_About this task:_ Only the lines that contain the string "population" belong in the answer; pull them from the records.

_Data supplied:_
----

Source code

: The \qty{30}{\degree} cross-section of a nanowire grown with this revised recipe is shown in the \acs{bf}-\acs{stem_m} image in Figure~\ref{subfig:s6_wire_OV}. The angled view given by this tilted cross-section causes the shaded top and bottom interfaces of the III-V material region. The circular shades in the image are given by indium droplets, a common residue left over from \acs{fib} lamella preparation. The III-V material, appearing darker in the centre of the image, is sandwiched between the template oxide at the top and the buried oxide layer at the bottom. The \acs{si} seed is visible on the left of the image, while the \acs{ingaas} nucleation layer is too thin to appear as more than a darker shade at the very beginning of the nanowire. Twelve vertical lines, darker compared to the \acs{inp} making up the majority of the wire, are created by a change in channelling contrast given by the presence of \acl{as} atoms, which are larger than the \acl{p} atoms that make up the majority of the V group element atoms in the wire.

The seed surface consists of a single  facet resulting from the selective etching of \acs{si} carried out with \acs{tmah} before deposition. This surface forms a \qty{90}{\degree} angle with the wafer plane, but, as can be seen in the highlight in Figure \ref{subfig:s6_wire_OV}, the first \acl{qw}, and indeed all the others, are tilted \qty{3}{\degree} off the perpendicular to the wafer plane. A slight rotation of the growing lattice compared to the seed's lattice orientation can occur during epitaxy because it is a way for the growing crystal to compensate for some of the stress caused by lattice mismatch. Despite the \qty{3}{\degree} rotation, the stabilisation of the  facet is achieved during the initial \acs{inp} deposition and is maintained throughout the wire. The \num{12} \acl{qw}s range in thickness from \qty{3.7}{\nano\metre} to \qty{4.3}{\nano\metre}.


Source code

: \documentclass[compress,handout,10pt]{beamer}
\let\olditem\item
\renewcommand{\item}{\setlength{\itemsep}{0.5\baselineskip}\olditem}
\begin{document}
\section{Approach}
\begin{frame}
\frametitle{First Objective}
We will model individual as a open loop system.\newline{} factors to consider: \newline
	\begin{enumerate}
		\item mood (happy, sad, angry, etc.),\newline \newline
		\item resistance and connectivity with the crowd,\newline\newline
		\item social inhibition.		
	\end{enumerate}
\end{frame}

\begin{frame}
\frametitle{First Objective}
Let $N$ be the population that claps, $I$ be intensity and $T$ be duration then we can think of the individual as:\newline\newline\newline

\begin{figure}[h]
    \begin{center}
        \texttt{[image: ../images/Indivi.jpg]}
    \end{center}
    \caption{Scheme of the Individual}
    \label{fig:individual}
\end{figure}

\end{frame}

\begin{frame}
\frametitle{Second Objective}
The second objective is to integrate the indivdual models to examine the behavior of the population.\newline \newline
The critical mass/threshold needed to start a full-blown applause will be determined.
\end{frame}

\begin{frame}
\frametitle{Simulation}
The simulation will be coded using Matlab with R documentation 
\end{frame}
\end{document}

----

_Reply to the task:_
Let $N$ be the population that claps, $I$ be intensity and $T$ be duration then we can think of the individual as:\newline\newline\newline
The second objective is to integrate the indivdual models to examine the behavior of the population.\newline \newline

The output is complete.